Rıza babanın gözlerini açıp, uyanmasına sevinirken Erdal'ın hastaneye gelip bavuldaki bombanın patlamasıyla hastane binası patlamıştır. Ekip molozlar arasında kalmış, ışıklar sönmüş ve herkes sarsılmıştır. Pınar patlayan bombanın etkisinden kurtulmaya çalışıp Ayla ile birlikte Rıza'nın yanına koşar. Bu sırada hastane adeta yerle bir olmuş, hastane personeli, hastalar, oradaki herkes canını kurtarma derdine düşmüştür. Ekibe bu suikastı düzenleyen Azmi'nin ölü veya diri olarak etkisiz hale getirilmesi farz olmuştur.
Aradan 2 ay geçmiş, Rıza baba eşofmanlarını giymiş sabah yürüyüşüne çıkmıştır. Ömründe ilk defa 2 ay izin yapmış, vurulmuş, ölümden dönmüştür. Bunca olandan sonra, bunca yıllık emeğinden sonra dinlenmeyi hak etse de, yanıldığını düşünür. Önce ekibin başına gelmeyen kalmamıştır. Sonrasında da memleketin.
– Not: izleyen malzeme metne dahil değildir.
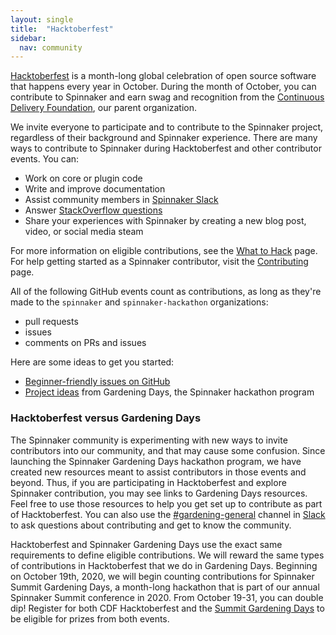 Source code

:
 ```yaml
---
layout: single
title:  "Hacktoberfest"
sidebar:
  nav: community
---
```


[Hacktoberfest](https://hacktoberfest.digitalocean.com/) is a month-long global celebration of open source software that happens every year in October. During the month of October, you can contribute to Spinnaker and earn swag and recognition from the [Continuous Delivery Foundation](https://cd.foundation), our parent organization.

We invite everyone to participate and to contribute to the Spinnaker project, regardless of their background and Spinnaker experience. There are many ways to contribute to Spinnaker during Hacktoberfest and other contributor events. You can:
- Work on core or plugin code
- Write and improve documentation
- Assist community members in [Spinnaker Slack](http://join.spinnaker.io)
- Answer [StackOverflow questions](https://stackoverflow.com/questions/tagged/spinnaker)
- Share your experiences with Spinnaker by creating a new blog post, video, or social media steam 

For more information on eligible contributions, see the [What to Hack](/community/gardening/what-to-hack/) page. For help getting started as a Spinnaker contributor, visit the [Contributing](/community/contributing/) page.

All of the following GitHub events count as contributions, as long as they're made to the `spinnaker` and `spinnaker-hackathon` organizations:
* pull requests
* issues
* comments on PRs and issues

Here are some ideas to get you started:
- [Beginner-friendly issues on GitHub](https://github.com/spinnaker/spinnaker/issues?q=is%3Aopen+is%3Aissue+label%3A%22beginner+friendly%22)
- [Project ideas](https://github.com/spinnaker-hackathon/gardening/blob/master/project-ideas.md) from Gardening Days, the Spinnaker hackathon program

### Hacktoberfest versus Gardening Days

The Spinnaker community is experimenting with new ways to invite contributors into our community, and that may cause some confusion. Since launching the Spinnaker Gardening Days hackathon program, we have created new resources meant to assist contributors in those events and beyond. Thus, if you are participating in Hacktoberfest and explore Spinnaker contribution, you may see links to Gardening Days resources. Feel free to use those resources to help you get set up to contribute as part of Hacktoberfest. You can also use the [#gardening-general](https://spinnakerteam.slack.com/archives/CV4A90DPF) channel in [Slack](http://join.spinnaker.io) to ask questions about contributing and get to know the community.

Hacktoberfest and Spinnaker Gardening Days use the exact same requirements to define eligible contributions. We will reward the same types of contributions in Hacktoberfest that we do in Gardening Days. Beginning on October 19th, 2020, we will begin counting contributions for Spinnaker Summit Gardening Days, a month-long hackathon that is part of our annual Spinnaker Summit conference in 2020. From October 19-31, you can double dip! Register for both CDF Hacktoberfest and the [Summit Gardening Days](https://events.linuxfoundation.org/spinnaker-summit/register/) to be eligible for prizes from both events.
Önce havaalanındaki patlama, derken Ülkenin yaşadığı büyük ihanet. Rıza babanın tatili zorunlu olarak artık bitmiştir. Başlarında çok büyük bir görev vardır. Mitçi Faruk'tan gizli görev dosyası ellerine tutuşturulur. Firari Albay Yüksel Yörük Türkiye'dedir. Ve fazlasıyla tehlikelidir.
Ekipte hemen hemen herkes tatili sırayla yapmıştır. Mesut ve Selin henüz tatile çıkamamış, Hüsnü başkomiserinde tatilde olması sebebiyle yoğunlukta artmıştır. Hüsnü'nün tatilden dönmesiyle Mesut bir boşluk yakalayıp, Selin'e de yaptığı sürpriz ile baş başa tatile giderler.